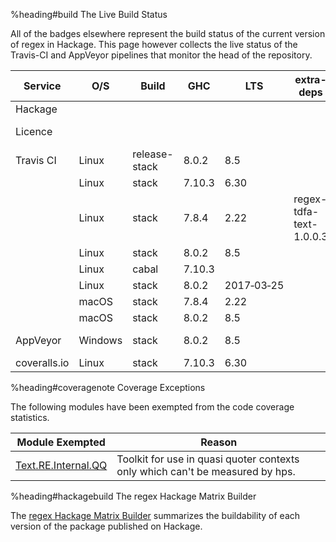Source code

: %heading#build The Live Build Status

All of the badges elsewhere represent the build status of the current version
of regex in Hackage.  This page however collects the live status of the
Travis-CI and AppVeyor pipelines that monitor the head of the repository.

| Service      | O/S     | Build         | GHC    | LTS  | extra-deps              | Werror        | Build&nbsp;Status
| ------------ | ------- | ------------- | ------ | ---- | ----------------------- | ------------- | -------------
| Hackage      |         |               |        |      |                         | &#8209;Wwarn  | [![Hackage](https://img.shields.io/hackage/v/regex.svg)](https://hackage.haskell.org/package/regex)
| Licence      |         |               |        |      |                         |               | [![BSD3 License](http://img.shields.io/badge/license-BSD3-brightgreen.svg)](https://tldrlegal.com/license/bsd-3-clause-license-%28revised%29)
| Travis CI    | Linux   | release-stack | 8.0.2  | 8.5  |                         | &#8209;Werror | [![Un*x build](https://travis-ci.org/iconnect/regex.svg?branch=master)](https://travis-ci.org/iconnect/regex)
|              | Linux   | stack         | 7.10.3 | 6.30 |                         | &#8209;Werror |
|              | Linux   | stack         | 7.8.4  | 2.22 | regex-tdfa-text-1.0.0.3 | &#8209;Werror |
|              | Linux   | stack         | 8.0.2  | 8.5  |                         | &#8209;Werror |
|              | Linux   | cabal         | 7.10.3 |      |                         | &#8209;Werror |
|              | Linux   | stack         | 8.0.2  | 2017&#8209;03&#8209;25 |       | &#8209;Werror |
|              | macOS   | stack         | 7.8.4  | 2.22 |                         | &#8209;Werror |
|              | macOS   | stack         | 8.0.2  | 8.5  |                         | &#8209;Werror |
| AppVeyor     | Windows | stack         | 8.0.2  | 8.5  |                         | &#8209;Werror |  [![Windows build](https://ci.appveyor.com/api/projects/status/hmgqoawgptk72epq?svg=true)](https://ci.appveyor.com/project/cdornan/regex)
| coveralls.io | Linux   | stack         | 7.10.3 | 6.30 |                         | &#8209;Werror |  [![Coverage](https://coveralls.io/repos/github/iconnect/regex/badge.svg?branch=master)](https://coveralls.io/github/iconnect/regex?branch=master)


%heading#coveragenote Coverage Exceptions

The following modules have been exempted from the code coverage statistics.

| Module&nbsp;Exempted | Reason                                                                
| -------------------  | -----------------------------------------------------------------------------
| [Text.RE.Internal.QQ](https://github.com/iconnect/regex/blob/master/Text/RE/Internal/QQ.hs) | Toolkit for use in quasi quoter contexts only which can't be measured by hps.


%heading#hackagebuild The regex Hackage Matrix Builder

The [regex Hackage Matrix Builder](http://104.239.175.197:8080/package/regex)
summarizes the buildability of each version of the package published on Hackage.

——————————

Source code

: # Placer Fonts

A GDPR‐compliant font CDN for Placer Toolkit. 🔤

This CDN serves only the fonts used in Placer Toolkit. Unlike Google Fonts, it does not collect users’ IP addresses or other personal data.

——————————

- Problem:
In the entries above, the lines from the one bearing "coveralls.io | Linux" up to and including the one bearing "Module&nbsp;Exempted | Reason" should be transcribed exactly; no other line is wanted.

- Response area:
| coveralls.io | Linux   | stack         | 7.10.3 | 6.30 |                         | &#8209;Werror |  [![Coverage](https://coveralls.io/repos/github/iconnect/regex/badge.svg?branch=master)](https://coveralls.io/github/iconnect/regex?branch=master)


%heading#coveragenote Coverage Exceptions

The following modules have been exempted from the code coverage statistics.

| Module&nbsp;Exempted | Reason                                                                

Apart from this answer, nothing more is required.